Hello hockey fans, episode 174 of the Hockey Free For All Podcast, the goaltending episode has arrived for your hockey fix and to get you to training camp. Topics include-
#1. Carey Price to the San Jose Sharks along with a 5th round draft pick in the 2026 NHL Entry Draft has been traded to the San Jose Sharks and in return the Montreal Canadiens received 22-yaer old right-handed defenseman Gannon Laroque who was the 4th round pick of the San Jose Sharks in the 2021 NHL Entry Draft.
#2. The Montreal Canadiens have gone from being nearly 6-million dollars over the cap to 4.75-million dollars under the cap, and no they do not need to spend it!
#3. Congratulations to the Montreal Canadiens Management for continuing to unload stifling contracts within the organization that are purely dead weight.
#4. No NHL club has done a better job at scouting and drafting than the Montreal Canadiens for the last 6 straight years.
#5. Here’s to the Montreal Canadiens staying their course and sticking to their plan and ignoring outside ignorance.
#6. Let’s make moves and discissions that hand cuff and leave no flexibility, opportunities and that cash straps and organization. That sounds like a stupendous idea!
#7. Ken Dryden has passed. The sport of hockey has lost the greatest goalie ever. But the world has lost and even greater Human Being that touched so many lives far beyond the sport of hockey.

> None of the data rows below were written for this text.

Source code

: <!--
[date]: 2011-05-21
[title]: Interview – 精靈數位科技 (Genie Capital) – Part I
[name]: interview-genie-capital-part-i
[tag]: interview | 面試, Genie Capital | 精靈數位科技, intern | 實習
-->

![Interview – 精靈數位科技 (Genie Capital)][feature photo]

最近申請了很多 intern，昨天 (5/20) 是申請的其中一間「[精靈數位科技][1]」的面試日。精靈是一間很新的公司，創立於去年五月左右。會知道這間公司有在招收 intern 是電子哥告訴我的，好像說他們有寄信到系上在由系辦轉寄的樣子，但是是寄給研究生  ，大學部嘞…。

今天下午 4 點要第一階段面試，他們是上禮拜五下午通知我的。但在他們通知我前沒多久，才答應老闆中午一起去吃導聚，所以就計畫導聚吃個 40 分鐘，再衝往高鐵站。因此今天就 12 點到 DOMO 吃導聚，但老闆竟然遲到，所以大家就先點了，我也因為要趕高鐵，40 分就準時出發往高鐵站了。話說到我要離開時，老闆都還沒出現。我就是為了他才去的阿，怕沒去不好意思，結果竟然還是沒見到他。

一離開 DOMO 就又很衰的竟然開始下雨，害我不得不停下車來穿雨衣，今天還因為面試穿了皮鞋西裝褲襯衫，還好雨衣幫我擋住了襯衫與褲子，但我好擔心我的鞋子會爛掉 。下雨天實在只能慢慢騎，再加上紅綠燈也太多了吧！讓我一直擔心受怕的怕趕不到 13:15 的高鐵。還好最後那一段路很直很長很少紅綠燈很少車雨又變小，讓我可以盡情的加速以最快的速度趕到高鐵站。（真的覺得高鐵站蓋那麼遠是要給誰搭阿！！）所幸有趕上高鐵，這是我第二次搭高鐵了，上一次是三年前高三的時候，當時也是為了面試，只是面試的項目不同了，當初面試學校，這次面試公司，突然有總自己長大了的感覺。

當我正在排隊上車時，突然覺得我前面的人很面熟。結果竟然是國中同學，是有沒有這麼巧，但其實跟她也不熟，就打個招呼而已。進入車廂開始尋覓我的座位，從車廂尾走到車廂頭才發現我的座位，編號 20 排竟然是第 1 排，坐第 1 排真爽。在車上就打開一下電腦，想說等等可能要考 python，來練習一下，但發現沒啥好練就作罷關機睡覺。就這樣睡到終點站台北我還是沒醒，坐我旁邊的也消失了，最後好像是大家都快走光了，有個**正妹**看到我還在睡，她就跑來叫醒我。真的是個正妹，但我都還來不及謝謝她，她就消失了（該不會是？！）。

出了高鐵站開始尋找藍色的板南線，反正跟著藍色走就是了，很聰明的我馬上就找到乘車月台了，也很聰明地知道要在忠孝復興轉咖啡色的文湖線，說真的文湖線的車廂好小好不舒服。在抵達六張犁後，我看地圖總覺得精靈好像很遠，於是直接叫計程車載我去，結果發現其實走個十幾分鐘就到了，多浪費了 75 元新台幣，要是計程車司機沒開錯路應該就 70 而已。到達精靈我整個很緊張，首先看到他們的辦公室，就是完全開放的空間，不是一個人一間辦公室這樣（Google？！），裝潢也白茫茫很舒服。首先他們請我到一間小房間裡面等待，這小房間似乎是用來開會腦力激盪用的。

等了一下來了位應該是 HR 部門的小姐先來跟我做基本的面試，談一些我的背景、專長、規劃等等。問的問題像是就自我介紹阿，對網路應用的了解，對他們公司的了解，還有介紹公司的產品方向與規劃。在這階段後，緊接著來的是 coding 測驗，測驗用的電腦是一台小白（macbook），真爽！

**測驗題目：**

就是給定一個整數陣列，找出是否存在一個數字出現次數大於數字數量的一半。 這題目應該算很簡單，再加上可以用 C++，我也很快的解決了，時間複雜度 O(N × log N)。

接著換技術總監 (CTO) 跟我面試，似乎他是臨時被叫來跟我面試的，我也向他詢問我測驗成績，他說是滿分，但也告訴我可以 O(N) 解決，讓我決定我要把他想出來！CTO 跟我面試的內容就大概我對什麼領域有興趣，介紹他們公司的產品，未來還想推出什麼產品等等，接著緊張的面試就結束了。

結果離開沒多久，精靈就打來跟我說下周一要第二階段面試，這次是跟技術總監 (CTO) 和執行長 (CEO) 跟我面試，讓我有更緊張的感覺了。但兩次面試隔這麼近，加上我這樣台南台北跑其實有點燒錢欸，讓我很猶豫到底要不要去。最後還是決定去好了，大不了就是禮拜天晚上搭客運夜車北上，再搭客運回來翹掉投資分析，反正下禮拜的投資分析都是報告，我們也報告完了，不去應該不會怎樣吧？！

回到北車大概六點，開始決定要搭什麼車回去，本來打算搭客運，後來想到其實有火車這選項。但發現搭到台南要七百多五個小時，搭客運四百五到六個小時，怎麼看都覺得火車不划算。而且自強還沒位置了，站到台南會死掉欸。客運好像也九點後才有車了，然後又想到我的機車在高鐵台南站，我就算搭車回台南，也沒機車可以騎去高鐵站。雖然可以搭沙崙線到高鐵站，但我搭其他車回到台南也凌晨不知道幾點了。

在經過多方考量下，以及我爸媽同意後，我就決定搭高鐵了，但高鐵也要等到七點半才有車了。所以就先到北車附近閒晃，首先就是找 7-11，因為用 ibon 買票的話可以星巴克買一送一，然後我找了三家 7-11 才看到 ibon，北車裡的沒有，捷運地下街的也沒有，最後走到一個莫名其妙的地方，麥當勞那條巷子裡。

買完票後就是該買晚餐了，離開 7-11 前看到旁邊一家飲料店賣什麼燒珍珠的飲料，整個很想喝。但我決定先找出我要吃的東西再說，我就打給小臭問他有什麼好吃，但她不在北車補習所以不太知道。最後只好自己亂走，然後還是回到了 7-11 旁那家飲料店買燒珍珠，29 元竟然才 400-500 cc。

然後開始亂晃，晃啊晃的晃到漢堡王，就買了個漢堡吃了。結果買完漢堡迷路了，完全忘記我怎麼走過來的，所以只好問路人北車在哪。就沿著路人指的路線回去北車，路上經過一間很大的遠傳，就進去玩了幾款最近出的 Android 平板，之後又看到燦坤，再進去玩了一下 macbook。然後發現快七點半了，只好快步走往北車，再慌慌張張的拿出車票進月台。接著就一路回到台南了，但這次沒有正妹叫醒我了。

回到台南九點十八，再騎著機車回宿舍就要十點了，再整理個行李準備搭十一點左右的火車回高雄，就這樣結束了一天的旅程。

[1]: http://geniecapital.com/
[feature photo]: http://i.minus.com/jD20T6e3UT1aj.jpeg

#8. Ken Dryden was not a generational player. Ken Dryden was a transcendent player that not only changed and redefined the position he played, but every life he touched.
#9. Ken Dryden won 76 of 80 games he played at Cornell University. Won the Conn Smyth Trophy only playing in 6 games on a team of stars with an extremely high expectations, before winning the Calder Trophy as rookie of the year in his first full season the following year. 5 Vezina Trophies, 6 Stanley Cups, all in 8 seasons!
#10. There will never be another Ken Dryden. Ken Dryden was truly the definition of Integrity, ethics, honor, commitment and follow-through in everything he did. To say he will be missed is an understatement. Ken Dryden has left far too early and the impact that he made will be missed on every conceivable level.